- [EXERCISE]:
Only a number is wanted: how many lines in these records contain the word "which"?

───── EXTRACTED MATERIAL

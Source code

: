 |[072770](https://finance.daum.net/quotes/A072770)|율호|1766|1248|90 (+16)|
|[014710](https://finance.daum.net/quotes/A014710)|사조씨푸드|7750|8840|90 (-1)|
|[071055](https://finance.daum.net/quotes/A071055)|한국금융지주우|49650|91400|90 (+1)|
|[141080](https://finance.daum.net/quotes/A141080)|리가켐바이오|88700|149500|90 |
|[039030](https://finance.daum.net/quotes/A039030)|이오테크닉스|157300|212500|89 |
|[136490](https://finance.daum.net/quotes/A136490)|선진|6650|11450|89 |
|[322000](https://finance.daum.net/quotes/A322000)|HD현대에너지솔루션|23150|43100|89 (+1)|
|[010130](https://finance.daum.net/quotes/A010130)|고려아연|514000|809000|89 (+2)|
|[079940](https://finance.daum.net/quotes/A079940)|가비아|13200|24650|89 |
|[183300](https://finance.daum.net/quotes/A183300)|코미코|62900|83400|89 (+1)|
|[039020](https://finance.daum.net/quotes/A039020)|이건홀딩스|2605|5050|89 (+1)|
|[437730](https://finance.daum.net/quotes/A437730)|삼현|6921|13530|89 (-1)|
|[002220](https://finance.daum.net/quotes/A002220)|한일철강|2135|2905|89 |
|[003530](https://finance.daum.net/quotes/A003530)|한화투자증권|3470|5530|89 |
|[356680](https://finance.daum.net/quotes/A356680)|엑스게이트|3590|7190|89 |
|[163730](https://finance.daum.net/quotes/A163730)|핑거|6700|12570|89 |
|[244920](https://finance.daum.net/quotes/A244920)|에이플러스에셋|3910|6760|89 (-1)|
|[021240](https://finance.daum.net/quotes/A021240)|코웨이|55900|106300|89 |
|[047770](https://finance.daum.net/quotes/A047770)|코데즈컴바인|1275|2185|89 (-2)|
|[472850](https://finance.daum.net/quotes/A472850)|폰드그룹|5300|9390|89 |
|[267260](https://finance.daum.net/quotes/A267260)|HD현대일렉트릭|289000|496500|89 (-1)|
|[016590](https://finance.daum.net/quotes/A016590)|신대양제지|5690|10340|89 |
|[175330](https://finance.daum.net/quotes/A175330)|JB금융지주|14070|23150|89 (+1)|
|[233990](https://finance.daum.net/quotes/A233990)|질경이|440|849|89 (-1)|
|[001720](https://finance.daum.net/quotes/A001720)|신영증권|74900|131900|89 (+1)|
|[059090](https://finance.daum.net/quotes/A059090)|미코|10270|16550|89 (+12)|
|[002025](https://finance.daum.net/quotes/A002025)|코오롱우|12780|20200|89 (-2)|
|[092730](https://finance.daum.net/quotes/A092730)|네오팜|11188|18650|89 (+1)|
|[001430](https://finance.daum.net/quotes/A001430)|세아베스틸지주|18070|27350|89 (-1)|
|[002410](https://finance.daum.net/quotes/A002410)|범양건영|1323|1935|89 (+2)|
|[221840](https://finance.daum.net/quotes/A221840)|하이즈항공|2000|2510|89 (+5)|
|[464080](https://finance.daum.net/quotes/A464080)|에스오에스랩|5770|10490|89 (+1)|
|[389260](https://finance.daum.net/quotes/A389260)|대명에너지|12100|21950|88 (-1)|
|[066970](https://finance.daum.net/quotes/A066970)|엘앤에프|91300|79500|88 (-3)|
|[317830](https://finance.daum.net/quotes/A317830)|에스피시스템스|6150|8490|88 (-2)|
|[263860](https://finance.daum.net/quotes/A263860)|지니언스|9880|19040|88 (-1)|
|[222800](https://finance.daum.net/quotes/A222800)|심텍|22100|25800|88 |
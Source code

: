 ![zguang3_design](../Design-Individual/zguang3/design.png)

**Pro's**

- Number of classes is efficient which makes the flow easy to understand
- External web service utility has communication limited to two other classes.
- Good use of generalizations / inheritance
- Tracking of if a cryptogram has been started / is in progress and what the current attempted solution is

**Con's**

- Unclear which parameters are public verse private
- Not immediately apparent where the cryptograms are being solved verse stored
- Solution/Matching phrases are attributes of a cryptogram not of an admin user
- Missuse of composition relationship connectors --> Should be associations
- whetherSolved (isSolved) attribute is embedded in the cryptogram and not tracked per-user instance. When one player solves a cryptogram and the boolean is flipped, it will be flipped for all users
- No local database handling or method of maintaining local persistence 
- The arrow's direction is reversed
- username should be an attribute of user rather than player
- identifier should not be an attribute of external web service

──────────

- [WRITTEN RESPONSE]:
2